The problem. Which lines hold the string "Players"? Copy each of them from the material below.

──────── Data under study ────────

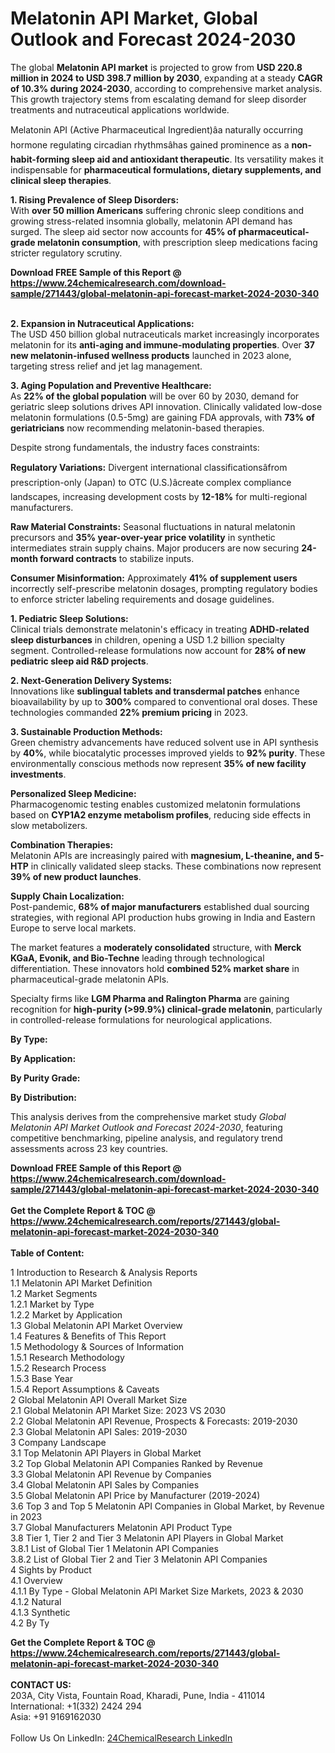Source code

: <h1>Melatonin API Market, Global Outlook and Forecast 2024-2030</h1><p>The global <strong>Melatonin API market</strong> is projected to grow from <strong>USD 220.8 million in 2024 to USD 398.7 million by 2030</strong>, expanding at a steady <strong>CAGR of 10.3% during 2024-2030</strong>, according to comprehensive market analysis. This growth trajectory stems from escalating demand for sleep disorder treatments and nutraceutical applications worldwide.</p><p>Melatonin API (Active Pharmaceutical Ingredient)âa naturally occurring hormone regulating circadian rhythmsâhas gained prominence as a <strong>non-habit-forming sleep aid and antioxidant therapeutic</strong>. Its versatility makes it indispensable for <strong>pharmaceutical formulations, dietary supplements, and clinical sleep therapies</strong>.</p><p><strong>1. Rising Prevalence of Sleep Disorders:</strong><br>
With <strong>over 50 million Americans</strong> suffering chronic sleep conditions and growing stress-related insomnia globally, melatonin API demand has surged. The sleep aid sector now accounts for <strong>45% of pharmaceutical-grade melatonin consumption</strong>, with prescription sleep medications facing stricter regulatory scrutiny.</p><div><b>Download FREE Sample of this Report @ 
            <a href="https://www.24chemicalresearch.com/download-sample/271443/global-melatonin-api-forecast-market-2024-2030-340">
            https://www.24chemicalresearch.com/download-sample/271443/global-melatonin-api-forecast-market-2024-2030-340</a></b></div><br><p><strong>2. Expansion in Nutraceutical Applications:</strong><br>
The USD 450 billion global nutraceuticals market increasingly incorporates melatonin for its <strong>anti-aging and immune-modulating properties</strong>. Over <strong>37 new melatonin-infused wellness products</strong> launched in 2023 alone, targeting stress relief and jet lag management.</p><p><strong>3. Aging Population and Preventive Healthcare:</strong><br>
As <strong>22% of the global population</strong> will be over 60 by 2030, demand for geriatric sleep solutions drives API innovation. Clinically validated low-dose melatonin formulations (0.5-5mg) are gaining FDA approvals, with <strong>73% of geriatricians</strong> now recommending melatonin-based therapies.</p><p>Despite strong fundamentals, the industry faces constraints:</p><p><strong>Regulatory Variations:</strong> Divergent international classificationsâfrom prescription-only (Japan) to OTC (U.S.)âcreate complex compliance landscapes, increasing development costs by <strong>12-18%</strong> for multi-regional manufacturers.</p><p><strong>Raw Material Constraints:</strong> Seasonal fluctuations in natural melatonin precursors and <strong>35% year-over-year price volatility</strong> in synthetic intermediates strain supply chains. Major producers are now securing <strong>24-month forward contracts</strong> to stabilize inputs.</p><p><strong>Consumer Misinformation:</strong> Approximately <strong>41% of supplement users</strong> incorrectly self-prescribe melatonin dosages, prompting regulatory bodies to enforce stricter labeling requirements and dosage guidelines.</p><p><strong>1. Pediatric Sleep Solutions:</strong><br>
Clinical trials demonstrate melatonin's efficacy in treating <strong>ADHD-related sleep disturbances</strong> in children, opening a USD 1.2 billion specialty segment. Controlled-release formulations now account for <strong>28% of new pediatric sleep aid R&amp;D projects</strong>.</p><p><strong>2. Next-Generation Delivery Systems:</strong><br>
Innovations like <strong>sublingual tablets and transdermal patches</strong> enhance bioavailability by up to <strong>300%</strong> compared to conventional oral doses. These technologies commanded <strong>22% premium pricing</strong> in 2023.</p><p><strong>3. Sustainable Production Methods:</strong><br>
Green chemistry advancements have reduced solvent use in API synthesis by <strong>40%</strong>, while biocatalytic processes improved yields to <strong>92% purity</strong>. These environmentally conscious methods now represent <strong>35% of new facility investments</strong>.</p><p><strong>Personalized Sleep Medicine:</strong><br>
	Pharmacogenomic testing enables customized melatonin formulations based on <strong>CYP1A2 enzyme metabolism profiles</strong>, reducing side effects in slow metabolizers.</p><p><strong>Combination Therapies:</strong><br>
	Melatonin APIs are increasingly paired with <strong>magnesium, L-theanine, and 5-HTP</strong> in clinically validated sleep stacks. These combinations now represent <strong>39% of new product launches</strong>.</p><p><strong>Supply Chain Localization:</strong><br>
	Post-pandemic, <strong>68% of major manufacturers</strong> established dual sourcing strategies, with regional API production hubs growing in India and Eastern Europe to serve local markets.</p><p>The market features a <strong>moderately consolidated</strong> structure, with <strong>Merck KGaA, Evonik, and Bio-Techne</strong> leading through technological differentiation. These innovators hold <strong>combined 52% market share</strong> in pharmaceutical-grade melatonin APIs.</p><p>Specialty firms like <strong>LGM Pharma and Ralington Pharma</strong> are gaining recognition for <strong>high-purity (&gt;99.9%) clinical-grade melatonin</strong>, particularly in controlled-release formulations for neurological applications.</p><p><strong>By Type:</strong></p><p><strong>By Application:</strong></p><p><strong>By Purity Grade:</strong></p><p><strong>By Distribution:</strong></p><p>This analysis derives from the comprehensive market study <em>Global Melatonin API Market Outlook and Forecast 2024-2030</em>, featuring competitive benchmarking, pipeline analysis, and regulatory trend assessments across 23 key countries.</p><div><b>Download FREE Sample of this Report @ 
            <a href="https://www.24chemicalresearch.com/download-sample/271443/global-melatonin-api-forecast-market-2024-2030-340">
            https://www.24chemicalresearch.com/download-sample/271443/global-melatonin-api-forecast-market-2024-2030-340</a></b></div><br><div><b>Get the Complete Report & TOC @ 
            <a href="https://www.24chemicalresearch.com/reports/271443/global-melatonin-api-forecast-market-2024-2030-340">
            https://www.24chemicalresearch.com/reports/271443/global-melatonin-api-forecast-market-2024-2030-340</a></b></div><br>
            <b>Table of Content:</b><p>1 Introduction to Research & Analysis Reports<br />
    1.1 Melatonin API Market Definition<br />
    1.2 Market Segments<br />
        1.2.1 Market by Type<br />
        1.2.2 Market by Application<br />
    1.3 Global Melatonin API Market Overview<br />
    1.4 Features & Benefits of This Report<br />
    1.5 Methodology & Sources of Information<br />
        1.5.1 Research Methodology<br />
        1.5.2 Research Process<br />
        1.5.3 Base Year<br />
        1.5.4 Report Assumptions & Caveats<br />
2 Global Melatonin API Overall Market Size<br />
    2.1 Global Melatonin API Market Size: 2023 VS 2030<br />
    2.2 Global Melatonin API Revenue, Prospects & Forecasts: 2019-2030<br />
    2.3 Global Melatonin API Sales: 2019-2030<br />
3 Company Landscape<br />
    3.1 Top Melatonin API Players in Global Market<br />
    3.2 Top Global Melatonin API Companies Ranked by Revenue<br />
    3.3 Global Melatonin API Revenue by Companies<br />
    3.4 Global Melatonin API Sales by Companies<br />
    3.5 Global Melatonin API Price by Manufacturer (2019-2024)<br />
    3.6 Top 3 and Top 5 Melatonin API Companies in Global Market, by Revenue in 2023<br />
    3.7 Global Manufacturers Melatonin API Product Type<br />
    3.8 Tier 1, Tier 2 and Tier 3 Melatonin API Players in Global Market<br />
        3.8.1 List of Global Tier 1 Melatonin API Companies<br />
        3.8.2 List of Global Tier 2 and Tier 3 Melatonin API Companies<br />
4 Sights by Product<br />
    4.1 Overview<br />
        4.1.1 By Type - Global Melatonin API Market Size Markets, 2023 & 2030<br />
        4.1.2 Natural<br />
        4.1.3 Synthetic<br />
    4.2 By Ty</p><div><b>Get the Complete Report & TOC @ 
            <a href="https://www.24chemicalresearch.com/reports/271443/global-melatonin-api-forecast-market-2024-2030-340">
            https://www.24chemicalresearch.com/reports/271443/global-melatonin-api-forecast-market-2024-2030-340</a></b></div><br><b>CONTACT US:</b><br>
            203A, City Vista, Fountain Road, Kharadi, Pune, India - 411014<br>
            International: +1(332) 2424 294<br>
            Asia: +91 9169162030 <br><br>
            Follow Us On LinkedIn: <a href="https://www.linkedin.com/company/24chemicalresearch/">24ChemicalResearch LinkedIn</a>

────────

Response for this exercise.
    3.1 Top Melatonin API Players in Global Market<br />
    3.8 Tier 1, Tier 2 and Tier 3 Melatonin API Players in Global Market<br />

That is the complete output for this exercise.